Over the past month, the weather in Shizuoka has made tiny, barely noticeable changes. From a slightly cooler breeze in the evenings, to a slowly dropping percentage of humidity, we finally reached something resembling “fall” this morning, when yesterday’s typhoon left the air feeling fresh and clean, thin to breathe. I am still wearing a summer sundress, though. “Fall” (quotations highly necessary) in Shizuoka really is nothing like the autumns of my home state.

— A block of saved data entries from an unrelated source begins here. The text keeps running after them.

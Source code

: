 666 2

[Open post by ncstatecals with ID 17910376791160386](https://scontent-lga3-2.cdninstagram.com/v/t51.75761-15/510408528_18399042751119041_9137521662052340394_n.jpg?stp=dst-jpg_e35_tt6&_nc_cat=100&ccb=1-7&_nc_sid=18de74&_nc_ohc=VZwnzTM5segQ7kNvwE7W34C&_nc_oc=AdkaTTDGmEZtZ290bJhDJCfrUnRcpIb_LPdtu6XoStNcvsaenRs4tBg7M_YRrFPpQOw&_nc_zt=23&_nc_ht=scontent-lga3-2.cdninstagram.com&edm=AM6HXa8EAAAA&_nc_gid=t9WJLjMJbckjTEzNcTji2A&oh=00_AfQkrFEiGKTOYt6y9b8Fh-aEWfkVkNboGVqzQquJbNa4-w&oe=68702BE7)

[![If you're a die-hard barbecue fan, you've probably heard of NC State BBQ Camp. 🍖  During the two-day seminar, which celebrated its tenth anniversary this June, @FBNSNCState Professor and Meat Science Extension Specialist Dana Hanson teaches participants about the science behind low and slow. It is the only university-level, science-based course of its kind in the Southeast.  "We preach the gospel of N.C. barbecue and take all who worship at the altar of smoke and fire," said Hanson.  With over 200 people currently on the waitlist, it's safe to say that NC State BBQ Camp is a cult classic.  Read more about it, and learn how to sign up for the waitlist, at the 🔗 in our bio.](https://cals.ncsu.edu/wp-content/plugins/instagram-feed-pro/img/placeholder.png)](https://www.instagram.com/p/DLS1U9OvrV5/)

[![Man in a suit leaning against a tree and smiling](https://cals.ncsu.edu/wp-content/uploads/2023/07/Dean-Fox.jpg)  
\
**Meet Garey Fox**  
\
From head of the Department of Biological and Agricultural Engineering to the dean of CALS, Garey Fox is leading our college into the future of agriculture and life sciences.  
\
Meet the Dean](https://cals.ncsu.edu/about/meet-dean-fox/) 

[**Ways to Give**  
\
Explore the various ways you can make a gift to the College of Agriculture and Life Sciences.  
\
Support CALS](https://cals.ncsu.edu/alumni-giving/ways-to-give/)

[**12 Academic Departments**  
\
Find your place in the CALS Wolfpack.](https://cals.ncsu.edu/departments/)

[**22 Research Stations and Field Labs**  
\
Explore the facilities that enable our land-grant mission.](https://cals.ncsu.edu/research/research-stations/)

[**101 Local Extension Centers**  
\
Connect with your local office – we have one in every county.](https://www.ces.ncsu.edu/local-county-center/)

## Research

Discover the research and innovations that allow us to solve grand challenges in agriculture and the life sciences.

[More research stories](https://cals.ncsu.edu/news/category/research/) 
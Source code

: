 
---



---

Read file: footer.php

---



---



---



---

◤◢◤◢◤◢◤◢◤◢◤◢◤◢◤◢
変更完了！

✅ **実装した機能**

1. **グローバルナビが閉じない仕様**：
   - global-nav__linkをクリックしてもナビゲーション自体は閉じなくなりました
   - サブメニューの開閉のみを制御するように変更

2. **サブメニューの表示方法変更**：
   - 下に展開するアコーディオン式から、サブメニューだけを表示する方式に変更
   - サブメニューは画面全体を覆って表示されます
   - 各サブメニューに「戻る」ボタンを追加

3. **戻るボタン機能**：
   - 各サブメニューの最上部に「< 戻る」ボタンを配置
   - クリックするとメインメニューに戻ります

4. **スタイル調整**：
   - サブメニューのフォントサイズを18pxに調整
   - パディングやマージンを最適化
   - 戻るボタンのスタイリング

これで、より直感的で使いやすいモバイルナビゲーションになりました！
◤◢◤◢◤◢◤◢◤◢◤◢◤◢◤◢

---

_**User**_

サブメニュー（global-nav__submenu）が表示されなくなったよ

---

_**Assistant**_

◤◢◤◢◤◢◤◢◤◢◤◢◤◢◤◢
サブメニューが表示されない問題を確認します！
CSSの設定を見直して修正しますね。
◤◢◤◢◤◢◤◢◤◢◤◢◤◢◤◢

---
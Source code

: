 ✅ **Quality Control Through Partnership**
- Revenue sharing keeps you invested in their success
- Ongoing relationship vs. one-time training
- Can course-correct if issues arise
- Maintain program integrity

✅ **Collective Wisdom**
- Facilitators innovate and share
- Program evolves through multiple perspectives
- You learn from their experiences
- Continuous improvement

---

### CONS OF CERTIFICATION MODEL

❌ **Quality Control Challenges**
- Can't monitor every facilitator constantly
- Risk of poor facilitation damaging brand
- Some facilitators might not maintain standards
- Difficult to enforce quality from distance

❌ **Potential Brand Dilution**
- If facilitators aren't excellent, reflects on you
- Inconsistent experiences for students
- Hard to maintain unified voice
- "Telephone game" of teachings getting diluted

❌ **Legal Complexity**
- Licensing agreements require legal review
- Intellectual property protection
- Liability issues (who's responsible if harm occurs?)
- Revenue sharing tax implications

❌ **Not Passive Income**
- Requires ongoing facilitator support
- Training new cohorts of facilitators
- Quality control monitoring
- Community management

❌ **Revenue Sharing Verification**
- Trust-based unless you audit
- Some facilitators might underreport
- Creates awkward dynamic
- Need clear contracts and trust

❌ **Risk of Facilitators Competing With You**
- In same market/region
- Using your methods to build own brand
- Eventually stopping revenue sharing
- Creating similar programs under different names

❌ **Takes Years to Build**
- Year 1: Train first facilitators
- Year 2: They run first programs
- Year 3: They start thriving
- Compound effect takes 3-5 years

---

Nebraska is known for its quickly changing weather — high 70s and sunny one day, low 40s and cloudy the next. Even in the cold days of my childhood summers, I could be found at the pool, chattering with blue lips while the lifeguards twirled whistles with their sweatshirts on. Raise the temperature by 10 to 15 degrees, and this is “fall” in Shizuoka. It reminds me of early summer mornings in Nebraska, when the dew is still on the grass and you know that by 11, its going to be a hot one — but right now? Right now, it’s the perfect combination of friendly sun and cool breeze. You’re not sweating, but you don’t need a jacket, either.
Despite the fact that the tree leaves begin to turn and nature appears as if winter is around the corner, it’s still hot here. I’m still wearing tank tops and shorts, and I probably won’t get my jeans out of storage until November. After nearly six years, I’m getting used to it a little, and I’ve stopped caring that I’m still wearing my American summer clothes while everyone else here is starting to pull out leggings, scarves, and black sweaters (not kidding, seriously).
But I still long for a Nebraska autumn, waking to a chill in the morning that necessitates a jacket on the way out of the house — and then by lunch, you’re sitting in the grass, feeling a little hot in your T-shirt. In a few days, perhaps, you’ll need to dig out your gloves for that car ride to work, and soups, apple ciders, and pumpkin-spice-everything will start playing with your senses. I miss being cold in the sunlight, crunching leaves under shoes instead of flip flops. I miss sitting on the porch in the evenings, needing that hot drink to keep your hands warm. I always listened to old Coldplay albums in the fall — Parachutes, A Rush of Blood to the Head — and would busy myself with reorganizing my inside world, readying it for our return from a summer spent playing outside. In Shizuoka, so far, summer means being inside or at the pool or river — and I can’t handle the pool or the hour drive to the river with three littles every day, so we spend a lot of time in our house, looking out the window at the sun and wishing the humidity were not so dreadful. Even in the house, in the rooms without air conditioning, the humidity of july and august would leave fabrics feelings wet to the touch, sweat an immediate response from leaving a cooled room.
Today feels like summer in Nebraska, but I’m learning to recognize it as Shizuoka autumn. And I’m praying — please, God! — let it get cooler than this before the end of October. Because this is my favorite season, and missing it every year is somewhat of a letdown.